If Allen can't make better decisions and be more accurate, Bielema will look to Austin Allen or Rafe Peavey early on to step in and take his place.
The running backs also need to cut down on turnovers. While they weren't responsible for all 12 fumbles lost last year, they were responsible for the majority of them.
The 12 lost fumbles tied the Hogs for 97th nationally. Alex Collins and Jonathan Williams have to make sure they are securing the ball when running through waves of defenders. Both are so good at making quick cuts and juking that they can forget to secure the ball while doing so. Just taking the extra second to secure the ball would help immensely.
Arkansas is trying to get back to its winning ways. Turnovers have held the Hogs back from winning games. They can add a few more W's in 2014 if they can not only cut down on turnovers, but also create them.
Yes, the 2014 schedule itself is going to the biggest challenge for Bielema and his Razorbacks. The schedule is always tough when you're in the SEC, but the Hogs' slate this year is especially difficult.
How hard is it? According to the NCAA's strength-of-schedule method, Arkansas has the toughest schedule in the entire country.
The combined record from 2013 for the Hogs' opponents on the slate this year is 103-54 (65.6 percent winning percentage). Compare that to a team such as Alabama, which is ranked 95th in SOS with opponents' records combining for 71-79 (47.3 percent), and you can get an idea of how big of a challenge the Razorbacks have ahead of them.

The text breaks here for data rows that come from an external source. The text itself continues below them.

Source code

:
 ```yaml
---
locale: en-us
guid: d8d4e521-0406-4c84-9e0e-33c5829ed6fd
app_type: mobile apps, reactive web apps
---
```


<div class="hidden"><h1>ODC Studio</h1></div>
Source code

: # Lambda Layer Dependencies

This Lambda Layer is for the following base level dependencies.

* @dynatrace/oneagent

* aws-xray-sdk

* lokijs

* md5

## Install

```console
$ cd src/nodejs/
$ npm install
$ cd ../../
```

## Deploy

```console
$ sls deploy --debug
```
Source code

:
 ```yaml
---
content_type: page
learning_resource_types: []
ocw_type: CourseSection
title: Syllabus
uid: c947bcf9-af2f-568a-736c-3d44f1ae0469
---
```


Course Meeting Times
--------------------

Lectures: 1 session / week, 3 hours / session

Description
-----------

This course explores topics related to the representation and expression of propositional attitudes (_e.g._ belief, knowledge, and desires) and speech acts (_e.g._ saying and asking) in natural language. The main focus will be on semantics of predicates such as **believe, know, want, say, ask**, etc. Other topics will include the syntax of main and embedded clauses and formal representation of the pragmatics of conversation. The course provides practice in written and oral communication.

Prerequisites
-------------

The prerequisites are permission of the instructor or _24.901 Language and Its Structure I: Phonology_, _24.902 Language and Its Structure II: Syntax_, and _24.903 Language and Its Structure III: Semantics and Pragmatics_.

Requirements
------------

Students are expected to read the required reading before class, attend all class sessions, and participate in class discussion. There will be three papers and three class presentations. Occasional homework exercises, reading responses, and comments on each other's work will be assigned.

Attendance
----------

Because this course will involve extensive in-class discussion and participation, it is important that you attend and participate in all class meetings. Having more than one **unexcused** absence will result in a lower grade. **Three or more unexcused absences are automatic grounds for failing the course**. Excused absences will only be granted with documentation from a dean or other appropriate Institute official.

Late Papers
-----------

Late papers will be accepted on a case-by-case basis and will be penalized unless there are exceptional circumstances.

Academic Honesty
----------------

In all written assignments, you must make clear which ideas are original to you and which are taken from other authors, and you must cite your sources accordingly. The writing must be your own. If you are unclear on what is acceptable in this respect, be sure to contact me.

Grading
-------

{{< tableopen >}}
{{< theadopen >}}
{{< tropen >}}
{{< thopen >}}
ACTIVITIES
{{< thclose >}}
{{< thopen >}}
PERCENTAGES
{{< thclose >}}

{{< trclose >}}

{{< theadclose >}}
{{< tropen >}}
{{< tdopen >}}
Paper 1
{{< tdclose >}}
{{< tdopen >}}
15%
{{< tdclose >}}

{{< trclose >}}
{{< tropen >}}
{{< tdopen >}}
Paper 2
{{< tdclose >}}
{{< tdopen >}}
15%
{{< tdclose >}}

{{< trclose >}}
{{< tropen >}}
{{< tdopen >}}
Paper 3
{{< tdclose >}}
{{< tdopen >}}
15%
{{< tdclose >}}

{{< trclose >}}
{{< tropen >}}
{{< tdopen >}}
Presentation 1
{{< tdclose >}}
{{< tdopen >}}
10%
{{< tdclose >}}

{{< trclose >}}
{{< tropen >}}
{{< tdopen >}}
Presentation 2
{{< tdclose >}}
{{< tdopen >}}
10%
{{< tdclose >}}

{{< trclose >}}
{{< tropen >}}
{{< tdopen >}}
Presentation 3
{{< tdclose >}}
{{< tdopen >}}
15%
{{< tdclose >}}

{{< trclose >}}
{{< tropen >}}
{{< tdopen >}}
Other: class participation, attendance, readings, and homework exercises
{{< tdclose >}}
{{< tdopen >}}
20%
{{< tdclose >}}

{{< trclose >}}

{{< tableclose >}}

Diving into the numbers even further, 10 of the teams Arkansas faces this year made a bowl game last season, and seven were in the final BCS standings at the end of the year. Any way you look at it, the Hogs' schedule is going to be one heck of a challenge.
The good news is that it's an even-numbered year, which means Arkansas plays most of its hardest games at home. Alabama, Georgia, LSU and Ole Miss are all home games, so that's a positive.
The fact that the Razorbacks have one of the toughest schedules in the country means things like closing out games and taking care of the ball will be that much more important.
It's going to be tough winning a few more games with such a daunting slate, but players should be excited about the challenge. If they're not, then they shouldn't be playing. You find out the most about a program and the fight in its players in years like this.
If the Hogs are truly making progress and moving in the right direction, how hard of a schedule they have this year won't matter.